- **Records provided**:
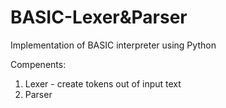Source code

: # BASIC-Lexer&Parser
Implementation of BASIC interpreter using Python

Compenents:
1. Lexer - create tokens out of input text
2. Parser
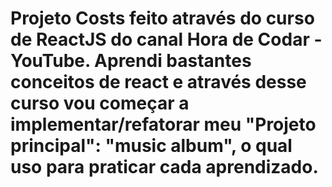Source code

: # Projeto Costs feito através do curso de ReactJS do canal Hora de Codar - YouTube. Aprendi bastantes conceitos de react e através desse curso vou começar a implementar/refatorar meu "Projeto principal": "music album", o qual uso para praticar cada aprendizado.
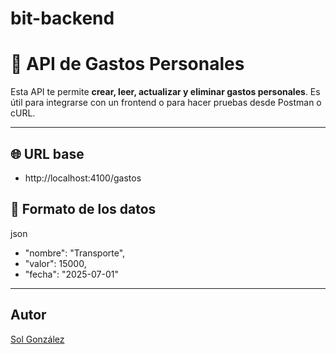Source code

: # bit-backend
# 🧾 API de Gastos Personales

Esta API te permite **crear, leer, actualizar y eliminar gastos personales**. Es útil para integrarse con un frontend o para hacer pruebas desde Postman o cURL.

---

## 🌐 URL base

- http://localhost:4100/gastos



## 📌 Formato de los datos

json

  - "nombre": "Transporte",
  - "valor": 15000,
  - "fecha": "2025-07-01"


---

## Autor

[Sol González](www.linkedin.com/in/sol-gonzalez-fullstackdeveloper)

- **To do**:
Produce a verbatim transcription of every line in the listing, images omitted.

- **Answer box**:
Source code

: # BASIC-Lexer&Parser
Implementation of BASIC interpreter using Python

Compenents:
1. Lexer - create tokens out of input text
2. Parser
Source code

: # Projeto Costs feito através do curso de ReactJS do canal Hora de Codar - YouTube. Aprendi bastantes conceitos de react e através desse curso vou começar a implementar/refatorar meu "Projeto principal": "music album", o qual uso para praticar cada aprendizado.
Source code

: # bit-backend
# 🧾 API de Gastos Personales

Esta API te permite **crear, leer, actualizar y eliminar gastos personales**. Es útil para integrarse con un frontend o para hacer pruebas desde Postman o cURL.

---

## 🌐 URL base

- http://localhost:4100/gastos



## 📌 Formato de los datos

json

  - "nombre": "Transporte",
  - "valor": 15000,
  - "fecha": "2025-07-01"


---

## Autor

[Sol González](www.linkedin.com/in/sol-gonzalez-fullstackdeveloper)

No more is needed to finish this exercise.